---------- Dataset records ----------
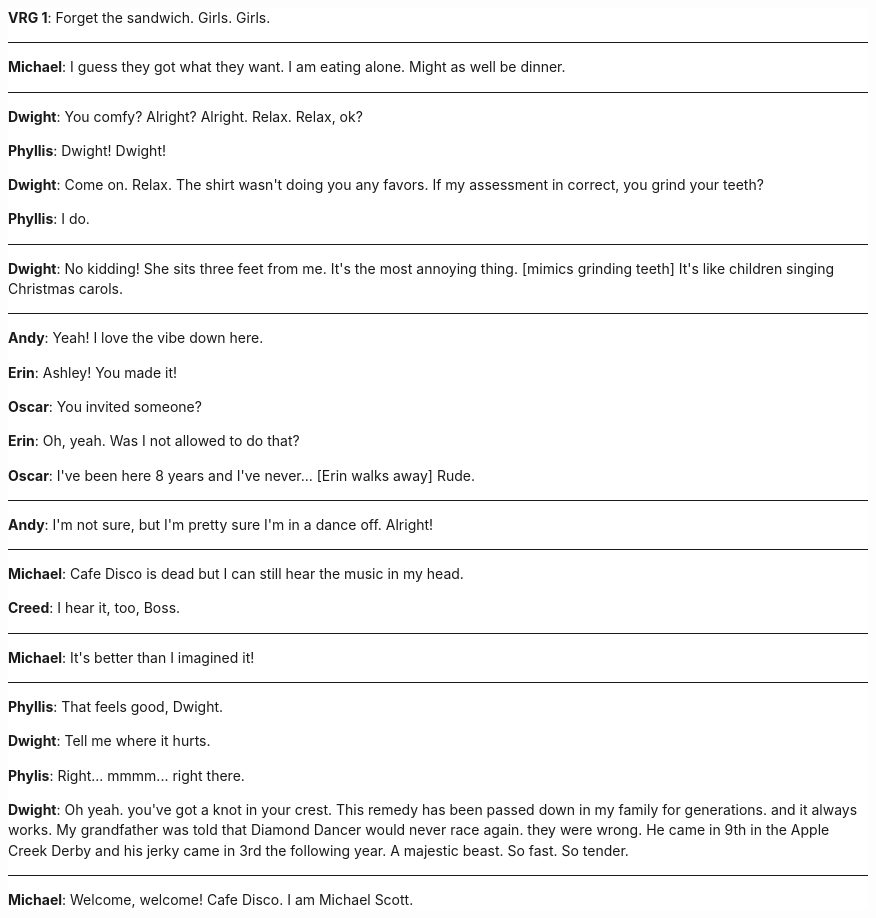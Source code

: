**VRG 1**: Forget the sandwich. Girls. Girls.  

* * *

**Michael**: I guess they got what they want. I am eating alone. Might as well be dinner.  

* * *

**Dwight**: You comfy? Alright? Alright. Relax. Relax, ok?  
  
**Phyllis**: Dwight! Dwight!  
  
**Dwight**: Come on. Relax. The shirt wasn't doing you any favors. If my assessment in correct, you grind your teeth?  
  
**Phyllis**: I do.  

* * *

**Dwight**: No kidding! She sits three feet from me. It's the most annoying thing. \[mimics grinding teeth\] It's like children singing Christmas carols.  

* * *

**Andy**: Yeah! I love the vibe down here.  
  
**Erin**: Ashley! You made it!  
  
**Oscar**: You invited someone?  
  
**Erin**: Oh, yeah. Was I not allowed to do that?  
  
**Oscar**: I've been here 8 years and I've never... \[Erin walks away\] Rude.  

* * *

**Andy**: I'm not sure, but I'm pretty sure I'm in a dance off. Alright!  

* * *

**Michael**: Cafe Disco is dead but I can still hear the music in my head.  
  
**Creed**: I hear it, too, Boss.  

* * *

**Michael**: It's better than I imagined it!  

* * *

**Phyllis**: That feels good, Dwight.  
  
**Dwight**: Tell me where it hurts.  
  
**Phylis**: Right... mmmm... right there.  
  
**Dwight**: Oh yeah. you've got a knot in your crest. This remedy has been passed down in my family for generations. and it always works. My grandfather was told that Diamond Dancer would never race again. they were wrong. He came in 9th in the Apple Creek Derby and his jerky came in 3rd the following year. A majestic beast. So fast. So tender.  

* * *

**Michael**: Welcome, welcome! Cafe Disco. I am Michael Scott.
----------
About this exercise: Say how many lines above contain the string "been", writing only the number.

Answer below: 2